Assigned task:
Among the lines below, keep only those from the one containing "DATABASE_URI=postgresql:///database_name" through the one containing "(venv) $ psql < schema.sql", and reproduce them exactly.

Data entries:

● ● ● ● ●

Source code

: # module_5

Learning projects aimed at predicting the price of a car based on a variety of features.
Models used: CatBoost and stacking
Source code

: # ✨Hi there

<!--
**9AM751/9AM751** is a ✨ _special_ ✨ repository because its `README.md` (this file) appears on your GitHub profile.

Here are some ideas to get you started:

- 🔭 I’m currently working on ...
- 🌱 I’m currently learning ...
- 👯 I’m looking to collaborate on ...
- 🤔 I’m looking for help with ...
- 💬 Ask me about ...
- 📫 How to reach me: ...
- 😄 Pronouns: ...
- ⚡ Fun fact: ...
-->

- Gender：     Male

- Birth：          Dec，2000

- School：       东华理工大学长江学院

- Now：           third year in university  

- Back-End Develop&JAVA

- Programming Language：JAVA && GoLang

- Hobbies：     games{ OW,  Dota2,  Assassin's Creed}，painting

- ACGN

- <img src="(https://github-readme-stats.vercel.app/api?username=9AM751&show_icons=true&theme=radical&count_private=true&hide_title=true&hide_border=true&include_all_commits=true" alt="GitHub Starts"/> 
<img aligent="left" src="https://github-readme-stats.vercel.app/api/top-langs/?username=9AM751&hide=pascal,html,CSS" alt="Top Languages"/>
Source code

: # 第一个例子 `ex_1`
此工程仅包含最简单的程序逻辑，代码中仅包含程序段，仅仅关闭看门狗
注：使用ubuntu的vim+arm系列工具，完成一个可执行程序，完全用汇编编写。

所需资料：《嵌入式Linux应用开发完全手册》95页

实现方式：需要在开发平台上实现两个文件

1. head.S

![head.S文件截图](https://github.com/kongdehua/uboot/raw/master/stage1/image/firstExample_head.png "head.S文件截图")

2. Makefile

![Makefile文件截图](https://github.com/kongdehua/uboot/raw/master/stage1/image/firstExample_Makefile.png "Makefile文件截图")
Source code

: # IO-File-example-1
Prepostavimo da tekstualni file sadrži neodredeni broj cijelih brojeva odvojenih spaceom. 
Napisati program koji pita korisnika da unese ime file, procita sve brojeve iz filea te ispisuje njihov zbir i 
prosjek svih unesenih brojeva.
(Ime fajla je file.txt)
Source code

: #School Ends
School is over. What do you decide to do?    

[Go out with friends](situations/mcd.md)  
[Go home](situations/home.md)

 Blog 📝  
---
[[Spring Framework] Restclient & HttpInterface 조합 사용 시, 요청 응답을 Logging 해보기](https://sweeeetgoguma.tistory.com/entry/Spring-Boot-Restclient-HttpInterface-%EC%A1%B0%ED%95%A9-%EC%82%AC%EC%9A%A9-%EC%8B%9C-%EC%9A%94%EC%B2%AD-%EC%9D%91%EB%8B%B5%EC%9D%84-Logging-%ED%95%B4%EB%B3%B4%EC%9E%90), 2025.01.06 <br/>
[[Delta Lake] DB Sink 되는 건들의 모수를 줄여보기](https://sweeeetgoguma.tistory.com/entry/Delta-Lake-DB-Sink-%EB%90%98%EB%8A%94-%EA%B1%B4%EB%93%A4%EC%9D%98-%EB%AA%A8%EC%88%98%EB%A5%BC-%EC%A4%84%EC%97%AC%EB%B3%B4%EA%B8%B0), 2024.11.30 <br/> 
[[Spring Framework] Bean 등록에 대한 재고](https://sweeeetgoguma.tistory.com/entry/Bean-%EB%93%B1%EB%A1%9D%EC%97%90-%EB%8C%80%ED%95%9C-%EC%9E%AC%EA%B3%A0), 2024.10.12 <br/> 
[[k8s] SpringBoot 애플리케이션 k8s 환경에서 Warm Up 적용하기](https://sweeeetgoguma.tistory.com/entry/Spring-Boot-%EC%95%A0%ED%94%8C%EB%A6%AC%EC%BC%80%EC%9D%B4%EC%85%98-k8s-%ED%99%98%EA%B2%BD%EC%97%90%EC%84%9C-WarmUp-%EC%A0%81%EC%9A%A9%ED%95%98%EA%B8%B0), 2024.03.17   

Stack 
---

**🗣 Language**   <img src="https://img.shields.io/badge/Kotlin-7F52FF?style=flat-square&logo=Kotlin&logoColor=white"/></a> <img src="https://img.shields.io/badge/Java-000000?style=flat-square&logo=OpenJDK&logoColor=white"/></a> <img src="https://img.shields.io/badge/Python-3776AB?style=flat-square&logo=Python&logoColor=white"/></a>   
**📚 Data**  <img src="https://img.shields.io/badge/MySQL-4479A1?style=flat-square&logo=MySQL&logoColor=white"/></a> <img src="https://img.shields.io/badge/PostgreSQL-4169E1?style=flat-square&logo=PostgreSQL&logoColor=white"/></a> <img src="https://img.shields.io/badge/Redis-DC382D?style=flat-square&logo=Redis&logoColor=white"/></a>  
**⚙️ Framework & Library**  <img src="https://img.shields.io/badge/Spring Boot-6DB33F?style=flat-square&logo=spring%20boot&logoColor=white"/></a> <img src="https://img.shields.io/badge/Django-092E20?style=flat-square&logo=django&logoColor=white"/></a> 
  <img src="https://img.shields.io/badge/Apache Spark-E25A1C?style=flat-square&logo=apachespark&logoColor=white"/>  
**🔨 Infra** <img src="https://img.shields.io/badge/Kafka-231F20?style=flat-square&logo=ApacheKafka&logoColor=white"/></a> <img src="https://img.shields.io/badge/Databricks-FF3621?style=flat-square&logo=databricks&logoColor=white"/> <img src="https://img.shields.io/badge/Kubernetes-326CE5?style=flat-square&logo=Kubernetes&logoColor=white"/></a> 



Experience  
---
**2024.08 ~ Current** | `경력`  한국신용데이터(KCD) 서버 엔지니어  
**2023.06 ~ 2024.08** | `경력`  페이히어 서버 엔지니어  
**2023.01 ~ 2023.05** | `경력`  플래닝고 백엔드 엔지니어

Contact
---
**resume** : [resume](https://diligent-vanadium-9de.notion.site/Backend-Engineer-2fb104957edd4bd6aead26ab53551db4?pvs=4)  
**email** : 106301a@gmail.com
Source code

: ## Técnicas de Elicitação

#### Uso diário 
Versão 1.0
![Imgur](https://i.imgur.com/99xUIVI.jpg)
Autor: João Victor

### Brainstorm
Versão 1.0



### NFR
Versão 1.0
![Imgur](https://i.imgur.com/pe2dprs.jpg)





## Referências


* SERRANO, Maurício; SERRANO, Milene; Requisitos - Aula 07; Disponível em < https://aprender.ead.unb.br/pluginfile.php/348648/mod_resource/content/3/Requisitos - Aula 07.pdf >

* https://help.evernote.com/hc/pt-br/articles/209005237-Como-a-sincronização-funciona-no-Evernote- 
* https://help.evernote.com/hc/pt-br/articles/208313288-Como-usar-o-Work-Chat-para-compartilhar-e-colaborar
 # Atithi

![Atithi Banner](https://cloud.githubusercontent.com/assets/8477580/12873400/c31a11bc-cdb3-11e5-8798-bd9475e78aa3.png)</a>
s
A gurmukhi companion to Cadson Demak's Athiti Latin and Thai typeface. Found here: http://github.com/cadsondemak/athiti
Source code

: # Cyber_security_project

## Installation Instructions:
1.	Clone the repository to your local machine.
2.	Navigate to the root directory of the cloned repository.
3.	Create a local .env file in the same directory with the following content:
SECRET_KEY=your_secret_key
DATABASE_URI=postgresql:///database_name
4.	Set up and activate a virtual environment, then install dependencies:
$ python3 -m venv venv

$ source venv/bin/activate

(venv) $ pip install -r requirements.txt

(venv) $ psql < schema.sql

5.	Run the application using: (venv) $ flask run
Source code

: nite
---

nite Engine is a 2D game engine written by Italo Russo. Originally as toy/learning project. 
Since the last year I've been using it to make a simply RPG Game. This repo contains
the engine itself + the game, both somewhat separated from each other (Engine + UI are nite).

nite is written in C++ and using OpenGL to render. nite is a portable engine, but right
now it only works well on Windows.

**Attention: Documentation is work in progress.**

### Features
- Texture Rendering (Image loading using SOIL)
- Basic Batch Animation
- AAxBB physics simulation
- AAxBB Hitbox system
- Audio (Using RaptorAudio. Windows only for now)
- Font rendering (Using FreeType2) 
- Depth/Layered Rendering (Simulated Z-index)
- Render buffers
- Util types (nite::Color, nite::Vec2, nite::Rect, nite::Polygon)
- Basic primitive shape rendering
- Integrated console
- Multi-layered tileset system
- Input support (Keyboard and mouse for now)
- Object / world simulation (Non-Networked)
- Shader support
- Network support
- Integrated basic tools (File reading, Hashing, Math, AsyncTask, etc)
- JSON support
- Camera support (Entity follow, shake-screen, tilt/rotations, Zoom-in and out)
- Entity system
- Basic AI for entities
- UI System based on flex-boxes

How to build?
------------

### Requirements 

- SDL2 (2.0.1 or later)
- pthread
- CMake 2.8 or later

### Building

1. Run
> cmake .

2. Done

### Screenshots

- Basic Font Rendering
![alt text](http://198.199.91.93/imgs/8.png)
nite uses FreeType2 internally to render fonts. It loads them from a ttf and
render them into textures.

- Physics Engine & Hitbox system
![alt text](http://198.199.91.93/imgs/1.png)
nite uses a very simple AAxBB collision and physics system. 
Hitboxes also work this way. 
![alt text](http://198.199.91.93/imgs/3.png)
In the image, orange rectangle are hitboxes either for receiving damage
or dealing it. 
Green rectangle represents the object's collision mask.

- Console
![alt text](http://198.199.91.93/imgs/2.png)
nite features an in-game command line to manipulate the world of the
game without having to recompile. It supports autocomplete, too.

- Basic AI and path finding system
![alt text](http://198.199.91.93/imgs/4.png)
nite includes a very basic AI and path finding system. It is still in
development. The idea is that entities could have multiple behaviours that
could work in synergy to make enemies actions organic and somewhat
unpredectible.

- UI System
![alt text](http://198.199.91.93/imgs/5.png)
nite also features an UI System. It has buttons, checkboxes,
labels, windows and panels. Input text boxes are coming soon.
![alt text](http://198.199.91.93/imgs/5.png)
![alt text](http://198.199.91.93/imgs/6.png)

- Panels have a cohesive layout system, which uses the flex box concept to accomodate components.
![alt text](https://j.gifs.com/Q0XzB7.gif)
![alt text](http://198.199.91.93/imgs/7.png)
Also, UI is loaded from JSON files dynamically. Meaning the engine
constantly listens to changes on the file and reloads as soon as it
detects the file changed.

● ● ● ● ●

Written reply:
DATABASE_URI=postgresql:///database_name
4.	Set up and activate a virtual environment, then install dependencies:
$ python3 -m venv venv

$ source venv/bin/activate

(venv) $ pip install -r requirements.txt

(venv) $ psql < schema.sql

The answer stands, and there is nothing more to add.